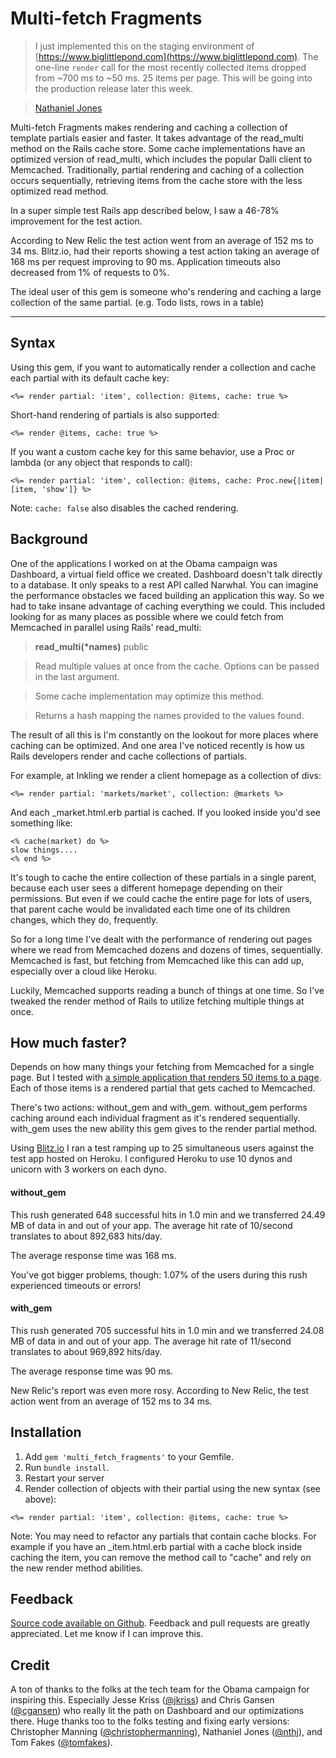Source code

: Multi-fetch Fragments
===========

> I just implemented this on the staging environment of [https://www.biglittlepond.com](https://www.biglittlepond.com). The one-line `render` call for the most recently collected items dropped from ~700 ms to ~50 ms. 25 items per page. This will be going into the production release later this week.

>  [Nathaniel Jones](http://twitter.com/thenthj)


Multi-fetch Fragments makes rendering and caching a collection of template partials easier and faster. It takes advantage of the read_multi method on the Rails cache store. Some cache implementations have an optimized version of read_multi, which includes the popular Dalli client to Memcached. Traditionally, partial rendering and caching of a collection occurs sequentially, retrieving items from the cache store with the less optimized read method.

In a super simple test Rails app described below, I saw a 46-78% improvement for the test action.

According to New Relic the test action went from an average of 152 ms to 34 ms. Blitz.io, had their reports showing a test action taking an average of 168 ms per request improving to 90 ms. Application timeouts also decreased from 1% of requests to 0%.

The ideal user of this gem is someone who's rendering and caching a large collection of the same partial. (e.g. Todo lists, rows in a table)

<hr/>

## Syntax

Using this gem, if you want to automatically render a collection and cache each partial with its default cache key:

```erb
<%= render partial: 'item', collection: @items, cache: true %>
```
Short-hand rendering of partials is also supported:

```erb
<%= render @items, cache: true %>
```

If you want a custom cache key for this same behavior, use a Proc or lambda (or any object that responds to call):

```erb
<%= render partial: 'item', collection: @items, cache: Proc.new{|item| [item, 'show']} %>
```

Note: `cache: false` also disables the cached rendering.


## Background

One of the applications I worked on at the Obama campaign was Dashboard, a virtual field office we created. Dashboard doesn't talk directly to a database. It only speaks to a rest API called Narwhal. You can imagine the performance obstacles we faced building an application this way. So we had to take insane advantage of caching everything we could. This included looking for as many places as possible where we could fetch from Memcached in parallel using Rails' read_multi:

> <b>read_multi(*names)</b> public

> Read multiple values at once from the cache. Options can be passed in the last argument.

> Some cache implementation may optimize this method.

> Returns a hash mapping the names provided to the values found.

The result of all this is I'm constantly on the lookout for more places where caching can be optimized. And one area I've noticed recently is how us Rails developers render and cache collections of partials.

For example, at Inkling we render a client homepage as a collection of divs:

```erb
<%= render partial: 'markets/market', collection: @markets %>
```

And each _market.html.erb partial is cached. If you looked inside you'd see something like:

```erb
<% cache(market) do %>
slow things....
<% end %>
```

It's tough to cache the entire collection of these partials in a single parent, because each user sees a different homepage depending on their permissions. But even if we could cache the entire page for lots of users, that parent cache would be invalidated each time one of its children changes, which they do, frequently.

So for a long time I've dealt with the performance of rendering out pages where we read from Memcached dozens and dozens of times, sequentially. Memcached is fast, but fetching from Memcached like this can add up, especially over a cloud like Heroku.

Luckily, Memcached supports reading a bunch of things at one time. So I've tweaked the render method of Rails to utilize fetching multiple things at once.

How much faster?
-----------------------------

Depends on how many things your fetching from Memcached for a single page. But I tested with [a simple application that renders 50 items to a page](https://github.com/n8/multi_fetch_fragments_test_app). Each of those items is a rendered partial that gets cached to Memcached.

There's two actions: without_gem and with_gem. without_gem performs caching around each individual fragment as it's rendered sequentially. with_gem uses the new ability this gem gives to the render partial method.

Using [Blitz.io](http://blitz.io) I ran a test ramping up to 25 simultaneous users against the test app hosted on Heroku. I configured Heroku to use 10 dynos and unicorn with 3 workers on each dyno.

#### without_gem

This rush generated 648 successful hits in 1.0 min and we transferred 24.49 MB of data in and out of your app. The average hit rate of 10/second translates to about 892,683 hits/day.

The average response time was 168 ms.

You've got bigger problems, though: 1.07% of the users during this rush experienced timeouts or errors!

#### with_gem

This rush generated 705 successful hits in 1.0 min and we transferred 24.08 MB of data in and out of your app. The average hit rate of 11/second translates to about 969,892 hits/day.

The average response time was 90 ms.

New Relic's report was even more rosy. According to New Relic, the test action went from an average of 152 ms to 34 ms.

Installation
------------

1. Add `gem 'multi_fetch_fragments'` to your Gemfile.
2. Run `bundle install`.
3. Restart your server
4. Render collection of objects with their partial using the new syntax (see above):

```erb
<%= render partial: 'item', collection: @items, cache: true %>
```

Note: You may need to refactor any partials that contain cache blocks. For example if you have an _item.html.erb partial with a cache block inside caching the item, you can remove the method call to "cache" and rely on the new render method abilities.

Feedback
--------
[Source code available on Github](https://github.com/n8/multi_fetch_fragments). Feedback and pull requests are greatly appreciated.  Let me know if I can improve this.

Credit
--------
A ton of thanks to the folks at the tech team for the Obama campaign for inspiring this. Especially Jesse Kriss ([@jkriss](http://github.com/jkriss)) and Chris Gansen ([@cgansen](http://github.com/cgansen)) who really lit the path on Dashboard and our optimizations there. Huge thanks too to the folks testing and fixing early versions: Christopher Manning ([@christophermanning](http://github.com/christophermanning)), Nathaniel Jones ([@nthj](http://github.com/nthj)), and Tom Fakes ([@tomfakes](http://github.com/tomfakes)).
+---+
Report each line of the material in which the string "homepage" occurs.

For example, at Inkling we render a client homepage as a collection of divs:
It's tough to cache the entire collection of these partials in a single parent, because each user sees a different homepage depending on their permissions. But even if we could cache the entire page for lots of users, that parent cache would be invalidated each time one of its children changes, which they do, frequently.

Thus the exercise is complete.